Business Context
Splice tested a new call-to-action on the Sounds browse page to increase the share of visitors who start a free trial. A Product Growth Analyst needs to explain the result to a non-technical PM using both intuition and the underlying numbers.
Problem Statement
You need to explain what a p-value means and what statistical power means in plain English, then compute both for this experiment and say whether the test was strong enough to trust.
Given Data
| Metric | Control | Treatment |
|---|
| Visitors | 20,000 | 20,000 |
| Free-trial starts | 1,800 | 1,980 |
| Conversion rate | 9.0% | 9.9% |
Additional assumptions for power analysis:
| Parameter | Value |
|---|
| Significance level | 0.05 |
| Test type | Two-sided |
| Minimum effect of interest | 0.8 percentage points |
| Baseline conversion rate for planning | 9.0% |
Requirements
- State the null and alternative hypotheses.

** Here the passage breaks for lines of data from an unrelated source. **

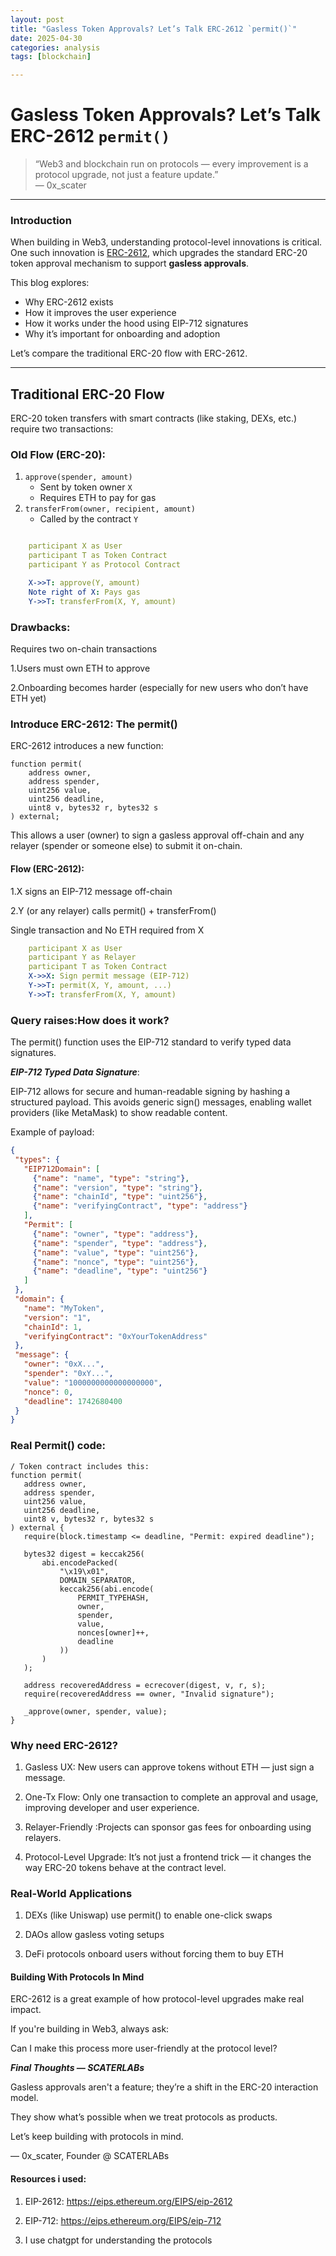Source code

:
 ```yaml
---
layout: post
title: "Gasless Token Approvals? Let’s Talk ERC-2612 `permit()`"
date: 2025-04-30
categories: analysis
tags: [blockchain]

---
```


#  Gasless Token Approvals? Let’s Talk ERC-2612 `permit()`

> “Web3 and blockchain run on protocols — every improvement is a protocol upgrade, not just a feature update.”  
> — 0x_scater

---

### Introduction

When building in Web3, understanding protocol-level innovations is critical. One such innovation is [ERC-2612](https://eips.ethereum.org/EIPS/eip-2612), which upgrades the standard ERC-20 token approval mechanism to support **gasless approvals**.

This blog explores:

- Why ERC-2612 exists  
- How it improves the user experience  
- How it works under the hood using EIP-712 signatures  
- Why it’s important for onboarding and adoption  

Let’s compare the traditional ERC-20 flow with ERC-2612.

---

## Traditional ERC-20 Flow

ERC-20 token transfers with smart contracts (like staking, DEXs, etc.) require two transactions:

### Old Flow (ERC-20):

1. `approve(spender, amount)`  
   - Sent by token owner `X`  
   - Requires ETH to pay for gas  
2. `transferFrom(owner, recipient, amount)`  
   - Called by the contract `Y`

```yaml

    participant X as User
    participant T as Token Contract
    participant Y as Protocol Contract

    X->>T: approve(Y, amount)
    Note right of X: Pays gas
    Y->>T: transferFrom(X, Y, amount)
```


### Drawbacks:
Requires two on-chain transactions

1.Users must own ETH to approve

2.Onboarding becomes harder (especially for new users who don’t have ETH yet)

### Introduce ERC-2612: The permit() 

ERC-2612 introduces a new function:
```solidity
function permit(
    address owner,
    address spender,
    uint256 value,
    uint256 deadline,
    uint8 v, bytes32 r, bytes32 s
) external;

```
This allows a user (owner) to sign a gasless approval off-chain and any relayer (spender or someone else) to submit it on-chain.

 #### Flow (ERC-2612):

1.X signs an EIP-712 message off-chain

2.Y (or any relayer) calls permit() + transferFrom()

   Single transaction and No ETH required from X


```yaml
    participant X as User
    participant Y as Relayer
    participant T as Token Contract
    X->>X: Sign permit message (EIP-712)
    Y->>T: permit(X, Y, amount, ...)
    Y->>T: transferFrom(X, Y, amount)
```
### Query raises:How  does it work?

The permit() function uses the EIP-712 standard to verify typed data signatures.

 ***EIP-712 Typed Data Signature***:

 EIP-712 allows for secure and human-readable signing by hashing a structured payload. This avoids generic sign() messages, enabling wallet providers (like MetaMask) to show readable content.

 Example of payload:
 ```json
{
  "types": {
    "EIP712Domain": [
      {"name": "name", "type": "string"},
      {"name": "version", "type": "string"},
      {"name": "chainId", "type": "uint256"},
      {"name": "verifyingContract", "type": "address"}
    ],
    "Permit": [
      {"name": "owner", "type": "address"},
      {"name": "spender", "type": "address"},
      {"name": "value", "type": "uint256"},
      {"name": "nonce", "type": "uint256"},
      {"name": "deadline", "type": "uint256"}
    ]
  },
  "domain": {
    "name": "MyToken",
    "version": "1",
    "chainId": 1,
    "verifyingContract": "0xYourTokenAddress"
  },
  "message": {
    "owner": "0xX...",
    "spender": "0xY...",
    "value": "1000000000000000000",
    "nonce": 0,
    "deadline": 1742680400
  }
}
 ```
 ### Real Permit() code:
 ```solidity
 / Token contract includes this:
function permit(
    address owner,
    address spender,
    uint256 value,
    uint256 deadline,
    uint8 v, bytes32 r, bytes32 s
) external {
    require(block.timestamp <= deadline, "Permit: expired deadline");

    bytes32 digest = keccak256(
        abi.encodePacked(
            "\x19\x01",
            DOMAIN_SEPARATOR,
            keccak256(abi.encode(
                PERMIT_TYPEHASH,
                owner,
                spender,
                value,
                nonces[owner]++,
                deadline
            ))
        )
    );

    address recoveredAddress = ecrecover(digest, v, r, s);
    require(recoveredAddress == owner, "Invalid signature");

    _approve(owner, spender, value);
}
 ```
### Why need ERC-2612?

1. Gasless UX: New users can approve tokens without ETH — just sign a message.

2. One-Tx Flow: Only one transaction to complete an approval and usage, improving developer and user experience.

3. Relayer-Friendly :Projects can sponsor gas fees for onboarding using relayers.

4. Protocol-Level Upgrade: It’s not just a frontend trick — it changes the way ERC-20 tokens behave at the contract level.

### Real-World Applications

1. DEXs (like Uniswap) use permit() to enable one-click swaps

2. DAOs allow gasless voting setups

3. DeFi protocols onboard users without forcing them to buy ETH

#### Building With Protocols In Mind

ERC-2612 is a great example of how protocol-level upgrades make real impact.

If you're building in Web3, always ask:

Can I make this process more user-friendly at the protocol level?


 ***Final Thoughts — SCATERLABs***

Gasless approvals aren't a feature; they’re a shift in the ERC-20 interaction model.

They show what’s possible when we treat protocols as products.

Let’s keep building with protocols in mind.

— 0x_scater, Founder @ SCATERLABs

#### Resources i used:

1.  EIP-2612: https://eips.ethereum.org/EIPS/eip-2612

2.  EIP-712: https://eips.ethereum.org/EIPS/eip-712
 
3. I use chatgpt for understanding the protocols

- Compute the observed lift, pooled proportion, standard error, z-statistic, and p-value.
- Explain the p-value in plain English for a non-math audience.
- Estimate the test's statistical power to detect a true lift of 0.8 percentage points at the given sample size.
- Explain power in plain English and assess whether this experiment was adequately powered.
- Give a business recommendation for whether Splice should roll out the new CTA on the Sounds browse page.
Assumptions
- Users were randomly assigned and counted once.
- The normal approximation for proportions is appropriate.
- Ignore segmentation and multiple-testing issues for the core calculation, but mention them in interpretation.